VulDB is the best source for vulnerability data and more expert information about this specific topic.
Analysis
by VulDB Data Team • 01/20/2022
The vulnerability identified as CVE-2022-22703 affects Stormshield Single Sign-On Agent versions 2.x prior to 2.1.1 and 3.x prior to 3.0.2, representing a critical security flaw in the software installation process. This issue stems from improper handling of sensitive authentication data during the installation phase, where plaintext credentials are inadvertently written to log files generated by the executable installer. The exposure occurs at a fundamental level where security-sensitive information flows through the system without adequate protection mechanisms.
The technical flaw manifests as a clear text credential exposure vulnerability within the installation logging mechanism. When users execute the installer for Stormshield SSO Agent, the system generates log files that contain unencrypted user passwords and pre-shared keys in their raw form. This represents a direct violation of security best practices and creates an immediate risk for credential compromise. The vulnerability operates at the application level and affects the integrity of the authentication infrastructure by exposing sensitive information through log file artifacts that are typically accessible to system administrators and attackers with file system access.
The operational impact of this vulnerability extends beyond the immediate installation process, creating persistent security risks for organizations utilizing Stormshield SSO solutions. Attackers who gain access to the system through other vectors can exploit this flaw to obtain valid user credentials and authentication keys, potentially enabling lateral movement within the network and unauthorized access to protected resources. The exposure of pre-shared keys specifically undermines the security of encrypted communications and authentication protocols that rely on these shared secrets for validation. This vulnerability aligns with CWE-312 (Cleartext Storage of Sensitive Information) and represents a significant weakness in the principle of least privilege and secure credential handling.
Organizations affected by this vulnerability face substantial risk mitigation challenges as the exposed credentials can be leveraged for persistent access to network resources. The attack surface expands significantly when considering that log files may be stored on multiple systems or accessible through backup mechanisms, creating additional exposure points. Security practitioners should implement immediate monitoring for the presence of these log files and establish procedures for credential rotation and system hardening. The vulnerability also demonstrates weaknesses in the software development lifecycle regarding secure coding practices and the importance of proper input sanitization and output handling in installer components.
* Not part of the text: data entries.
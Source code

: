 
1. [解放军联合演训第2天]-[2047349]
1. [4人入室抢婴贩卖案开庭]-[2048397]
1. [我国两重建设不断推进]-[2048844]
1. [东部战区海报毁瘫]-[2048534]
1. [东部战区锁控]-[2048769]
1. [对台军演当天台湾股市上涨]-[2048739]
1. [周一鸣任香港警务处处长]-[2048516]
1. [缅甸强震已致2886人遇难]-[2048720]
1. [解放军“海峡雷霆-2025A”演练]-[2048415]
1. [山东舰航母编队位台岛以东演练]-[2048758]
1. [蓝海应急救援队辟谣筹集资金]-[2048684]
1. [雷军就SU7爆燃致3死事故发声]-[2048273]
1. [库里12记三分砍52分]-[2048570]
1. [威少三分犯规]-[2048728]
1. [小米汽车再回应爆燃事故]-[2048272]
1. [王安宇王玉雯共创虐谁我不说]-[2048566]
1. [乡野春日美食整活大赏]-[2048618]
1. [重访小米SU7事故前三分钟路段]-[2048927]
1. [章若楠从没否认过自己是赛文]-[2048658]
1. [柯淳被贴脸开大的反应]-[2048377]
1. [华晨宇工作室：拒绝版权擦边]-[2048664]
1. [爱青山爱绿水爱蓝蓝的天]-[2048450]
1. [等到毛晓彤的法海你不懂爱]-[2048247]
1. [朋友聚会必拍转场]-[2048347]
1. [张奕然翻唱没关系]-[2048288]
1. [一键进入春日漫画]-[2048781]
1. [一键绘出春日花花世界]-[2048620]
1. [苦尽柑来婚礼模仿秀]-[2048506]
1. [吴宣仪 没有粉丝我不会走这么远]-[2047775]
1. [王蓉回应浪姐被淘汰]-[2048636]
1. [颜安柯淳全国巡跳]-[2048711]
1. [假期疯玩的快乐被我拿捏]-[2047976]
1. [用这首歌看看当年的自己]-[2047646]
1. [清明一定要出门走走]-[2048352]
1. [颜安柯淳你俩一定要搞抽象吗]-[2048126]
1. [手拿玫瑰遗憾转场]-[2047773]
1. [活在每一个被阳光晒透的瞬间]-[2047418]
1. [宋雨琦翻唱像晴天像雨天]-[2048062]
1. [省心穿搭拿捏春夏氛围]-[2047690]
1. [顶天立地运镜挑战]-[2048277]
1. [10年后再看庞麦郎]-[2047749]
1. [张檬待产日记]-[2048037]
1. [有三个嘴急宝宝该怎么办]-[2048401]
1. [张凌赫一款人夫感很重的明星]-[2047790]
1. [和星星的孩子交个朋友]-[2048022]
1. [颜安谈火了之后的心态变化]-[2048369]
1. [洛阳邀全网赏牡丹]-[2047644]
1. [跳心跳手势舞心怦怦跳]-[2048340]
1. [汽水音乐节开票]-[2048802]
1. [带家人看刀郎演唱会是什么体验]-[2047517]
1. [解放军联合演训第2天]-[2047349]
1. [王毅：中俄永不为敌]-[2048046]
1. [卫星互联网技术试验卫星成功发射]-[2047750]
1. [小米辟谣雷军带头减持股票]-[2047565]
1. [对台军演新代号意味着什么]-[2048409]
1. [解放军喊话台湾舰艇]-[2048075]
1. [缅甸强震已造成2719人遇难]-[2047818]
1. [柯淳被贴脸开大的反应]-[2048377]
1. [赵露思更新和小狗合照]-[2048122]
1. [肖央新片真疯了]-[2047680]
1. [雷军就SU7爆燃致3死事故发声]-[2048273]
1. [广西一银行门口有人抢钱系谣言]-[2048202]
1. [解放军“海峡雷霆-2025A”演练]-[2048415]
Mitigation strategies for CVE-2022-22703 require both immediate and long-term approaches to address the credential exposure risk. Organizations must update to Stormshield SSO Agent versions 2.1.1 or 3.0.2 where the vulnerability has been patched, while simultaneously implementing log file monitoring and access controls to prevent unauthorized access to sensitive installation artifacts. System administrators should conduct comprehensive audits of existing log files to identify and remove any exposed credentials, while establishing secure log management practices that prevent future occurrences. The remediation process should include credential revocation and reissuance for any accounts that may have been compromised through the exposure of authentication data. This vulnerability highlights the necessity of implementing secure logging practices and adheres to ATT&CK technique T1566 (Phishing) and T1552 (Unsecured Credentials) in the context of credential exposure through software installation artifacts.